Why governments have overestimated the economic returns of higher education

The Economist:

AUTOMATION and globalisation have brought drastic changes to Western labour markets. Middle-skilled jobs are disappearing fast. In America, wages for blue-collar workers have been largely stagnant since the 1970s, whereas those for university graduates have soared. Silicon Valley types frequently warn that advances in technology, especially in artificial intelligence, will be devastating for low-skilled workers. One prominent study, by Carl Benedikt Frey and Michael Osborne of Oxford University, estimated that 47% of jobs in America could be automated over the next two decades. The spectre of mass unemployment, along with increasing levels of income equality, has led many policymakers to see investment in university as crucial for economic prosperity.

Governments have plenty of reason to be bullish about higher education. Perhaps the best piece of evidence they have of the wisdom of investing more in universities is the graduate-wage premium—the difference in wages between those with university degrees and those without.

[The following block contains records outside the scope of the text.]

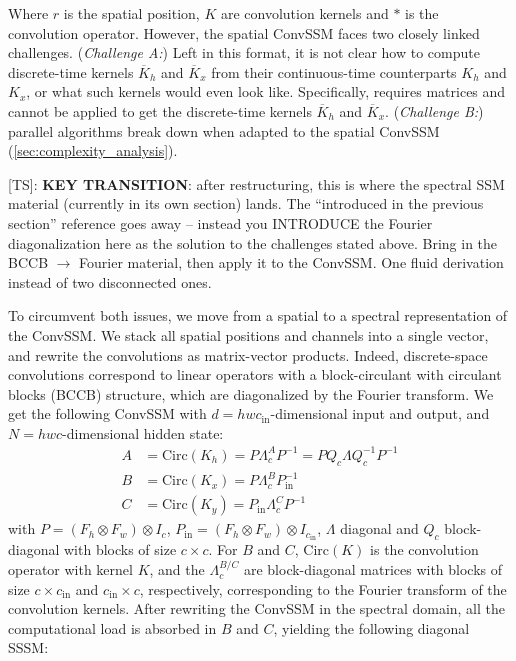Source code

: \documentclass{article}
\newcommand{\TS}[1]{{\color{pink}[TS]: #1}}
\begin{document}
Where $r$ is the spatial position, $K$ are convolution kernels and $\ast$ is the convolution operator. However, the spatial ConvSSM faces two closely linked challenges.
%
(\emph{Challenge A:}) Left in this format, it is not clear how to compute discrete-time kernels $\overline{K}_h$ and $\overline{K}_x$ from their continuous-time counterparts $K_h$ and $K_x$, or what such kernels would even look like. Specifically,  requires matrices and cannot be applied to get the discrete-time kernels $\overline{K}_h$ and $\overline{K}_x$.
%
(\emph{Challenge B:}) parallel algorithms break down when adapted to the spatial ConvSSM (\cref{sec:complexity_analysis}).

\TS{\textbf{KEY TRANSITION}: after restructuring, this is where the spectral SSM material (currently in its own section) lands. The ``introduced in the previous section'' reference goes away -- instead you INTRODUCE the Fourier diagonalization here as the solution to the challenges stated above. Bring in the BCCB $\to$ Fourier material, then apply it to the ConvSSM. One fluid derivation instead of two disconnected ones.}

To circumvent both issues, we move from a spatial to a spectral representation of the ConvSSM. We stack all spatial positions and channels into a single vector, and rewrite the convolutions as matrix-vector products.
%
Indeed, discrete-space convolutions correspond to linear operators with a block-circulant with circulant blocks (BCCB) structure, which are diagonalized by the Fourier transform. We get the following ConvSSM with $d = h w c_\mathrm{in}$-dimensional input and output, and $N = h w c$-dimensional hidden state:
%
\begin{align}
\label{eq:convssm:A}
A &= \mathrm{Circ}(K_h) = P \Lambda^A_c P^{-1} = P Q_c \Lambda Q_c^{-1} P^{-1} \\
\label{eq:convssm:B}
B &= \mathrm{Circ}(K_x) = P \Lambda^B_c P_{\mathrm{in}}^{-1} \\
\label{eq:convssm:C}
C &= \mathrm{Circ}(K_y) = P_{\mathrm{in}} \Lambda^C_c P^{-1}
\end{align}
%
with $P = (F_h \otimes F_w) \otimes I_c$, $P_{\mathrm{in}} = (F_h \otimes F_w) \otimes I_{c_\mathrm{in}}$, $\Lambda$ diagonal and $Q_c$ block-diagonal with blocks of size $c \!\times\! c$. For $B$ and $C$, $\mathrm{Circ}(K)$ is the convolution operator with kernel $K$, and the $\Lambda^{B/C}_c$ are block-diagonal matrices with blocks of size $c \!\times\! c_\mathrm{in}$ and $c_\mathrm{in} \!\times\! c$, respectively, corresponding to the Fourier transform of the convolution kernels.
%
After rewriting the ConvSSM in the spectral domain, all the computational load is absorbed in $B$ and $C$, yielding the following diagonal SSSM:
\end{document}
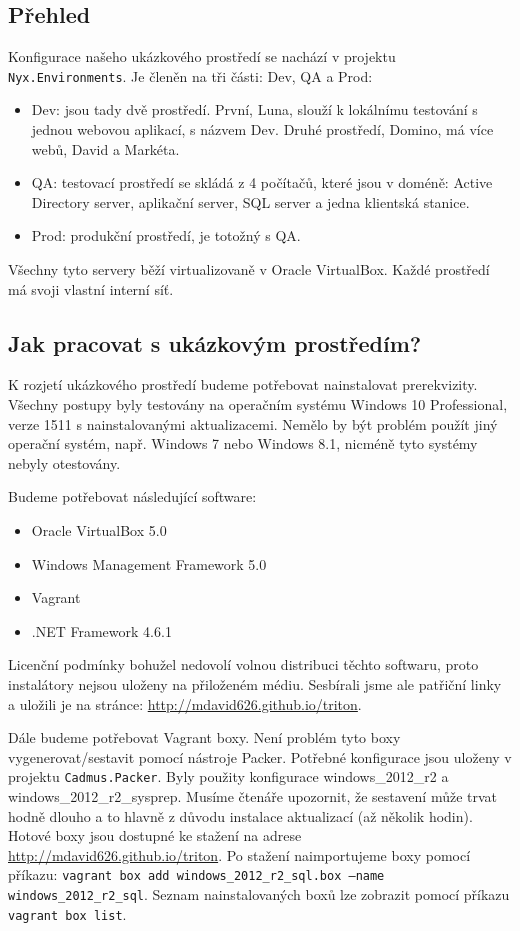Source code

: \subsection{Přehled}
Konfigurace našeho ukázkového prostředí se nachází v projektu \texttt{Nyx.Environments}. Je členěn na tři části: Dev, QA a Prod:
\begin{itemize}
\item Dev: jsou tady dvě prostředí. První, Luna, slouží k lokálnímu testování s jednou webovou aplikací, s názvem Dev. Druhé prostředí, Domino, má více webů, David a Markéta. 
\item QA: testovací prostředí se skládá z 4 počítačů, které jsou v doméně: Active Directory server, aplikační server, SQL server a jedna klientská stanice. 
\item Prod: produkční prostředí, je totožný s QA.
\end{itemize} 

Všechny tyto servery běží virtualizovaně v Oracle VirtualBox. Každé prostředí má svoji vlastní interní síť. 

\subsection{Jak pracovat s ukázkovým prostředím?}
K rozjetí ukázkového prostředí budeme potřebovat nainstalovat prerekvizity. Všechny postupy byly testovány na operačním systému Windows 10 Professional, verze 1511 s nainstalovanými aktualizacemi. Nemělo by být problém použít jiný operační systém, např. Windows 7 nebo Windows 8.1, nicméně tyto systémy nebyly otestovány.

Budeme potřebovat následující software:
\begin{itemize}
\item Oracle VirtualBox 5.0
\item Windows Management Framework 5.0
\item Vagrant
\item .NET Framework 4.6.1
\end{itemize}

Licenční podmínky bohužel nedovolí volnou distribuci těchto softwaru, proto instalátory nejsou uloženy na přiloženém médiu. Sesbírali jsme ale patřiční linky a uložili je na stránce: \url{http://mdavid626.github.io/triton}.

Dále budeme potřebovat Vagrant boxy. Není problém tyto boxy vygenerovat/sestavit pomocí nástroje Packer. Potřebné konfigurace jsou uloženy v projektu \texttt{Cadmus.Packer}. Byly použity konfigurace windows\_2012\_r2 a windows\_2012\_r2\_sysprep. Musíme čtenáře upozornit, že sestavení může trvat hodně dlouho a to hlavně z důvodu instalace aktualizací (až několik hodin). Hotové boxy jsou dostupné ke stažení na adrese \url{http://mdavid626.github.io/triton}. Po stažení naimportujeme boxy pomocí příkazu: \texttt{vagrant box add windows\_2012\_r2\_sql.box --name windows\_2012\_r2\_sql}. Seznam nainstalovaných boxů lze zobrazit pomocí příkazu \texttt{vagrant box list}.

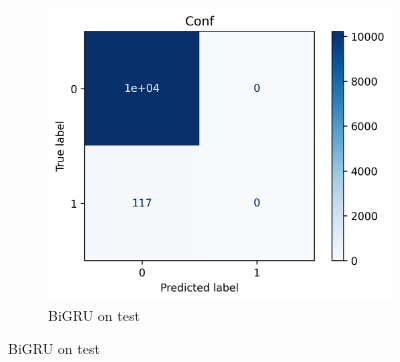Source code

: \documentclass[utf8x]{ctexart}
\begin{document}
\begin{figure}[htb]
  \begin{subfigure}[b]{0.32\textwidth}
    \centering
    \includegraphics[width=\textwidth]{../images/BiGRU_test_conf.png}
    \caption{BiGRU on test}
    \label{fig:BiGRU_confusion_test}
  \end{subfigure}



\end{figure}
\end{document}
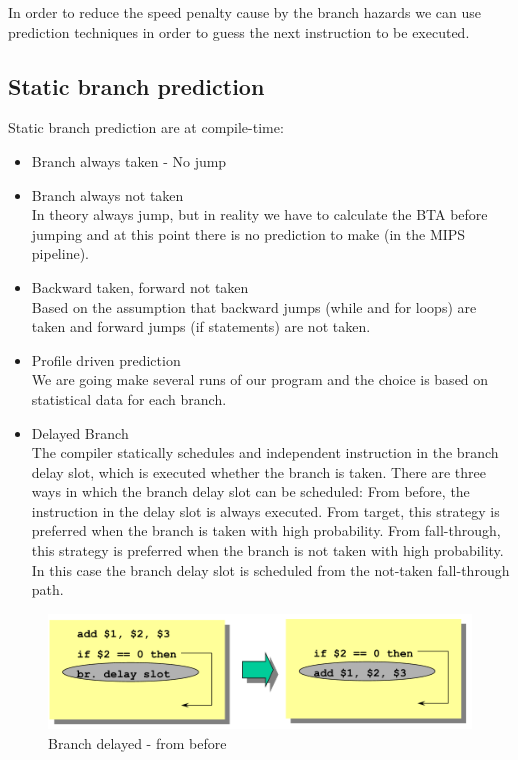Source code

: In order to reduce the speed penalty cause by the branch hazards we can use prediction techniques in order to guess
the next instruction to be executed.

\subsection{Static branch prediction}\label{subsec:static-branch-prediction}
Static branch prediction are at compile-time:
\begin{itemize}
    \item Branch always taken - No jump
    \item Branch always not taken\\ In theory always jump, but in reality we have to calculate the BTA before jumping
    and at this point there is no prediction to make (in the MIPS pipeline).
    \item Backward taken, forward not taken\\
    Based on the assumption that backward jumps (while and for loops) are taken and forward jumps (if statements) are
    not taken.
    \item Profile driven prediction\\
    We are going make several runs of our program and the choice is based on statistical data for each branch.
    \item Delayed Branch\\
    The compiler statically schedules and independent instruction in the branch delay slot, which is executed whether
    the branch is taken.
    There are three ways in which the branch delay slot can be scheduled:
        \subitem From before, the instruction in the delay slot is always executed.
        \subitem From target, this strategy is preferred when the branch is taken with high probability.
        \subitem From fall-through, this strategy is preferred when the branch is not taken with high probability. In
    this case the branch delay slot is scheduled from the not-taken fall-through path.
\end{itemize}

\begin{figure}[h]
    \centering
    \includegraphics[scale = 0.4]{images/branch-delayed-from-before}
    \caption{Branch delayed - from before}
    \label{fig:branch-delayed-from-before}
\end{figure}

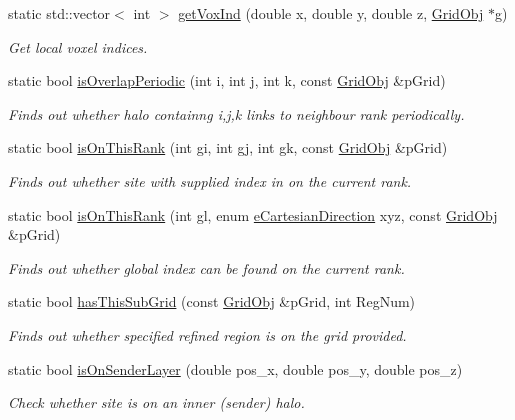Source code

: \begin{DoxyCompactItemize}
static std\+::vector$<$ int $>$ \hyperlink{class_grid_utils_ad6d26dfc410f88cb0901464a58c594ac}{get\+Vox\+Ind} (double x, double y, double z, \hyperlink{class_grid_obj}{Grid\+Obj} $\ast$g)
\begin{DoxyCompactList}\small\item\em Get local voxel indices. \end{DoxyCompactList}\item 
static bool \hyperlink{class_grid_utils_a7c13884020ab181ee8cb6dd2ea7e4fd7}{is\+Overlap\+Periodic} (int i, int j, int k, const \hyperlink{class_grid_obj}{Grid\+Obj} \&p\+Grid)
\begin{DoxyCompactList}\small\item\em Finds out whether halo containng i,j,k links to neighbour rank periodically. \end{DoxyCompactList}\item 
static bool \hyperlink{class_grid_utils_ac1c2d23d0cdd548368aaaffb4f22502d}{is\+On\+This\+Rank} (int gi, int gj, int gk, const \hyperlink{class_grid_obj}{Grid\+Obj} \&p\+Grid)
\begin{DoxyCompactList}\small\item\em Finds out whether site with supplied index in on the current rank. \end{DoxyCompactList}\item 
static bool \hyperlink{class_grid_utils_a1d9558846f757c6f60fa61f104b63071}{is\+On\+This\+Rank} (int gl, enum \hyperlink{_grid_utils_8h_afbad8e4a2f1e9903755b1bd2fe8273cf}{e\+Cartesian\+Direction} xyz, const \hyperlink{class_grid_obj}{Grid\+Obj} \&p\+Grid)
\begin{DoxyCompactList}\small\item\em Finds out whether global index can be found on the current rank. \end{DoxyCompactList}\item 
static bool \hyperlink{class_grid_utils_a0863e64842ddc907d0a2ab22b9624e07}{has\+This\+Sub\+Grid} (const \hyperlink{class_grid_obj}{Grid\+Obj} \&p\+Grid, int Reg\+Num)
\begin{DoxyCompactList}\small\item\em Finds out whether specified refined region is on the grid provided. \end{DoxyCompactList}\item 
static bool \hyperlink{class_grid_utils_af0692236725709af2d98872805fc84ae}{is\+On\+Sender\+Layer} (double pos\+\_\+x, double pos\+\_\+y, double pos\+\_\+z)
\begin{DoxyCompactList}\small\item\em Check whether site is on an inner (sender) halo. \end{DoxyCompactList}\item 

\end{DoxyCompactItemize}
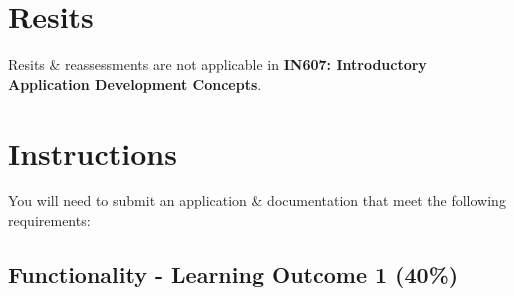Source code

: \documentclass{article}
\begin{document}
\section*{Resits}
Resits \& reassessments are not applicable in \textbf{IN607: Introductory Application Development Concepts}. 

\newpage

\section*{Instructions}
You will need to submit an application \& documentation that meet the following requirements:

\subsection*{Functionality - Learning Outcome 1 (40\%)}
\end{document}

In their book “The Race between Education and Technology”, Claudia Goldin and Lawrence Katz of Harvard University point out that this premium fell during the first half of the 20th century in America as universities expanded enrolment, but started rising sharply around 1980. Although the premium has started to level off in recent years, the fact that university graduates still make around 70% more than non-graduates suggests that demand for skilled workers still far exceeds supply.

Across the OECD, a club of mostly rich countries, 43% of adults aged 25-34 now have tertiary degrees, up from 23% in 1995. Yet it is not clear to what extent these degrees have translated into economic gains. An analysis by The Economist of American labour-market data finds that since 1970 the share of workers with degrees has increased in virtually every occupation. But in around half of occupations with better-educated workers average wages have still fallen in real terms. The ubiquity of the degree means that for many workers going to university is more of an obligation than a choice. Moreover, university does not suit all learners. Estimates of the economic returns to higher education tend to assume that all students will graduate. In practice, around 30% of students in Europe and 40% of students in America will drop out before earning their degrees. This means that the expected economic returns of a university education for average students are far lower than commonly understood. Governments are right to fret about training future workers, but they should look beyond just universities.